**Problem**
Only the lines from the one containing "313 | 5% | 38%" through the one containing "The delay in" should be printed, exactly as they appear below, with both ends included.

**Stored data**

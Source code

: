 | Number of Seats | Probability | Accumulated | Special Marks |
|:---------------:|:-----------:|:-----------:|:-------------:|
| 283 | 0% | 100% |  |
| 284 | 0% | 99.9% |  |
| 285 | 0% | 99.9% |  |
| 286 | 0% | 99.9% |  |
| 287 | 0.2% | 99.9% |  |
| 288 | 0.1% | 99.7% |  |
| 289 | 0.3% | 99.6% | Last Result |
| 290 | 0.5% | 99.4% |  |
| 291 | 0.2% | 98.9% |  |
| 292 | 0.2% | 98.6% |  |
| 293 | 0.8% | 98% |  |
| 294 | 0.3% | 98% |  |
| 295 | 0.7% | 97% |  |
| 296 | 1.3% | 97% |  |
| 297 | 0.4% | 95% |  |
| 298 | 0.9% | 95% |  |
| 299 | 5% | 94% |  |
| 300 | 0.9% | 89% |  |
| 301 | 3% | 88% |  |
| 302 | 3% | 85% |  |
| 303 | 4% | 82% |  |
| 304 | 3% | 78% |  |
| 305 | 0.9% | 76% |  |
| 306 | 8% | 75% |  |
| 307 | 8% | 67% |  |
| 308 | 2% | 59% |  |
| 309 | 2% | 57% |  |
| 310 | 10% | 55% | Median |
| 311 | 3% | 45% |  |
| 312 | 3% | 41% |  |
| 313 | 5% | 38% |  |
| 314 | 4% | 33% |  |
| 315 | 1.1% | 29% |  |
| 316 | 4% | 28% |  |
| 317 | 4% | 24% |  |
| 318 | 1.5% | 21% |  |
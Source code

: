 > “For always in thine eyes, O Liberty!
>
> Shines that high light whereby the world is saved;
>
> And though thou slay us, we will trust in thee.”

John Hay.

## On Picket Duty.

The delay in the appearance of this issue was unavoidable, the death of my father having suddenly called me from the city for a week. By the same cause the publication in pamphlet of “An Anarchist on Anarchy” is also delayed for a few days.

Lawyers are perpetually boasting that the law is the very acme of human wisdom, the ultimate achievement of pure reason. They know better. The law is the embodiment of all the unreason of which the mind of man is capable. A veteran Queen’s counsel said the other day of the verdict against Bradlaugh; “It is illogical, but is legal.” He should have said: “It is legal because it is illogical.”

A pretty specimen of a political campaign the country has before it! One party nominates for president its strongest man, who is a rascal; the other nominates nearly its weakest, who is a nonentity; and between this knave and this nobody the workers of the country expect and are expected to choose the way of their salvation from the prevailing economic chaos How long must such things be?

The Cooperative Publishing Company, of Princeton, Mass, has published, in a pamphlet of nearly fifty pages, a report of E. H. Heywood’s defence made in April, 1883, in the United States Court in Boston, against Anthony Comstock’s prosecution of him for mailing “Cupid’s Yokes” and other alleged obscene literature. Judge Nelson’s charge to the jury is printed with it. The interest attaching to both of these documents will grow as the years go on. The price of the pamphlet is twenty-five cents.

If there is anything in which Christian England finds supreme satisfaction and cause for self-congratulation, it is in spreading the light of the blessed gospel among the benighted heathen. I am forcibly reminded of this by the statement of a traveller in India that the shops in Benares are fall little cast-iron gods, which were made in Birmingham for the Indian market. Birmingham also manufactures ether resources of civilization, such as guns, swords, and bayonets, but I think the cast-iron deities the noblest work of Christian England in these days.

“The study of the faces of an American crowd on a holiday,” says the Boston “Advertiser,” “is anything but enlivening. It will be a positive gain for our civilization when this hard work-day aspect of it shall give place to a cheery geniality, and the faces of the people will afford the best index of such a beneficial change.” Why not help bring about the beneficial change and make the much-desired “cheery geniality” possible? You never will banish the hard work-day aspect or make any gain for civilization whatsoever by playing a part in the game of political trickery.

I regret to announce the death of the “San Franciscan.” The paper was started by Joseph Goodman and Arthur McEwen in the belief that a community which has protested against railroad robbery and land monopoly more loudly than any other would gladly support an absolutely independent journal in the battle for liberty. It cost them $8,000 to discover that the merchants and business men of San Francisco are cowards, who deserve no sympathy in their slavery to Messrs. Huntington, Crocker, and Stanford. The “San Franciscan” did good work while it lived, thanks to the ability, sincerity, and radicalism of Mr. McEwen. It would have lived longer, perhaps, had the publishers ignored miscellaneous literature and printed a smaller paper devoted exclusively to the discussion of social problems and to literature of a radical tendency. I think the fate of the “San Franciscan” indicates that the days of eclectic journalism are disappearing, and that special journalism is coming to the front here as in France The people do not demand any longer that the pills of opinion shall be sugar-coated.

**Your response**
| 313 | 5% | 38% |  |
| 314 | 4% | 33% |  |
| 315 | 1.1% | 29% |  |
| 316 | 4% | 28% |  |
| 317 | 4% | 24% |  |
| 318 | 1.5% | 21% |  |
Source code

: > “For always in thine eyes, O Liberty!
>
> Shines that high light whereby the world is saved;
>
> And though thou slay us, we will trust in thee.”

John Hay.

## On Picket Duty.

The delay in the appearance of this issue was unavoidable, the death of my father having suddenly called me from the city for a week. By the same cause the publication in pamphlet of “An Anarchist on Anarchy” is also delayed for a few days.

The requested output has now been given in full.